"""

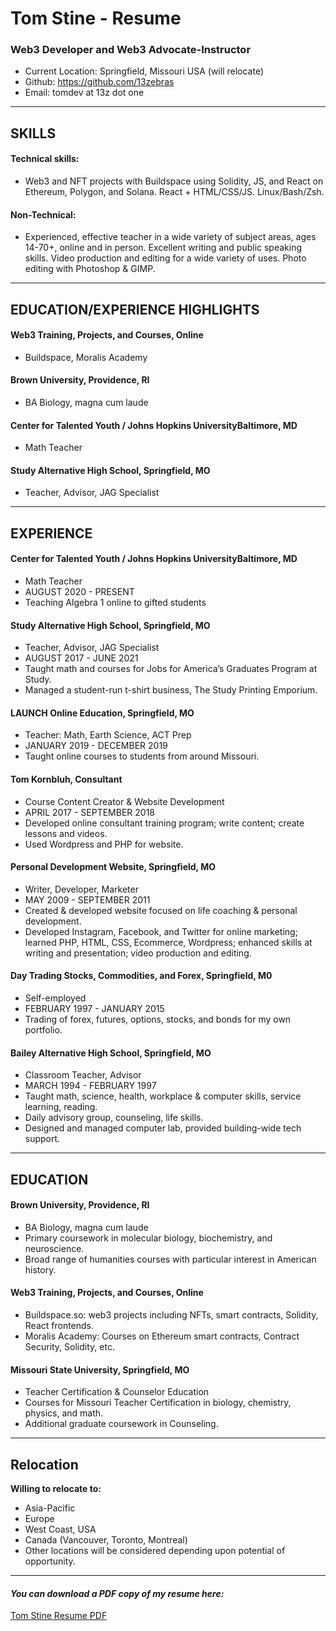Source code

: # Tom Stine - Resume

### Web3 Developer and Web3 Advocate-Instructor

- Current Location: Springfield, Missouri USA (will relocate)
- Github: https://github.com/13zebras
- Email: tomdev at 13z dot one

---

## SKILLS

#### Technical skills:  

- Web3 and NFT projects with Buildspace using Solidity, JS, and React on Ethereum, Polygon, and Solana. React + HTML/CSS/JS. Linux/Bash/Zsh. 

#### Non-Technical:

- Experienced, effective teacher in a wide variety of subject areas, ages 14-70+, online and in person. Excellent writing and public speaking skills. Video production and editing for a wide variety of uses. Photo editing with Photoshop & GIMP. 

---

## EDUCATION/EXPERIENCE HIGHLIGHTS

#### Web3 Training, Projects, and Courses, Online

- Buildspace, Moralis Academy

#### Brown University, Providence, RI

- BA Biology, magna cum laude

#### Center for Talented Youth / Johns Hopkins UniversityBaltimore, MD

- Math Teacher
    
#### Study Alternative High School, Springfield, MO

- Teacher, Advisor, JAG Specialist

---

## EXPERIENCE

#### Center for Talented Youth / Johns Hopkins UniversityBaltimore, MD

- Math Teacher
- AUGUST 2020 - PRESENT
- Teaching Algebra 1 online to gifted students
    
#### Study Alternative High School, Springfield, MO

- Teacher, Advisor, JAG Specialist
- AUGUST 2017 - JUNE 2021
- Taught math and courses for Jobs for America’s Graduates Program at Study.
- Managed a student-run t-shirt business, The Study Printing Emporium.
    
#### LAUNCH Online Education, Springfield, MO

- Teacher: Math, Earth Science, ACT Prep
- JANUARY 2019 - DECEMBER 2019
- Taught online courses to students from around Missouri.
    
#### Tom Kornbluh, Consultant

- Course Content Creator & Website Development
- APRIL 2017 - SEPTEMBER 2018
- Developed online consultant training program; write content; create lessons and videos.
- Used Wordpress and PHP for website.
    
#### Personal Development Website, Springfield, MO

- Writer, Developer, Marketer
- MAY 2009 - SEPTEMBER 2011
- Created & developed website focused on life coaching & personal development.
- Developed Instagram, Facebook, and Twitter for online marketing; learned PHP, HTML, CSS, Ecommerce, Wordpress; enhanced skills at writing and presentation; video production and editing.
    
#### Day Trading Stocks, Commodities, and Forex, Springfield, M0

- Self-employed
- FEBRUARY 1997 - JANUARY 2015
- Trading of forex, futures, options, stocks, and bonds for my own portfolio.

#### Bailey Alternative High School, Springfield, MO

- Classroom Teacher, Advisor
- MARCH 1994 - FEBRUARY 1997
- Taught math, science, health, workplace & computer skills, service learning, reading.
- Daily advisory group, counseling, life skills.
- Designed and managed computer lab, provided building-wide tech support.

---

## EDUCATION

#### Brown University, Providence, RI

- BA Biology, magna cum laude
- Primary coursework in molecular biology, biochemistry, and neuroscience.
- Broad range of humanities courses with particular interest in American history.

#### Web3 Training, Projects, and Courses, Online

- Buildspace.so: web3 projects including NFTs, smart contracts, Solidity, React frontends.
- Moralis Academy: Courses on Ethereum smart contracts, Contract Security, Solidity, etc.

#### Missouri State University, Springfield, MO

- Teacher Certification & Counselor Education
- Courses for Missouri Teacher Certification in biology, chemistry, physics, and math.
- Additional graduate coursework in Counseling.

---

## Relocation

**Willing to relocate to:**
- Asia-Pacific
- Europe
- West Coast, USA
- Canada (Vancouver, Toronto, Montreal)
- Other locations will be considered depending upon potential of opportunity.

---

#### *You can download a PDF copy of my resume here:*

[Tom Stine Resume PDF](https://github.com/13zebras/about-tom/raw/main/documents/tom_stine_resume_2021-12-14.pdf)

"""

- **PROBLEM TO WORK ON**: Only the lines above starting at the line that holds "- Designed and" and ending at the line that holds "- Broad range" are to be repeated, exactly and in full.

- **RESULT FOR THIS EXERCISE**:
- Designed and managed computer lab, provided building-wide tech support.

---

## EDUCATION

#### Brown University, Providence, RI

- BA Biology, magna cum laude
- Primary coursework in molecular biology, biochemistry, and neuroscience.
- Broad range of humanities courses with particular interest in American history.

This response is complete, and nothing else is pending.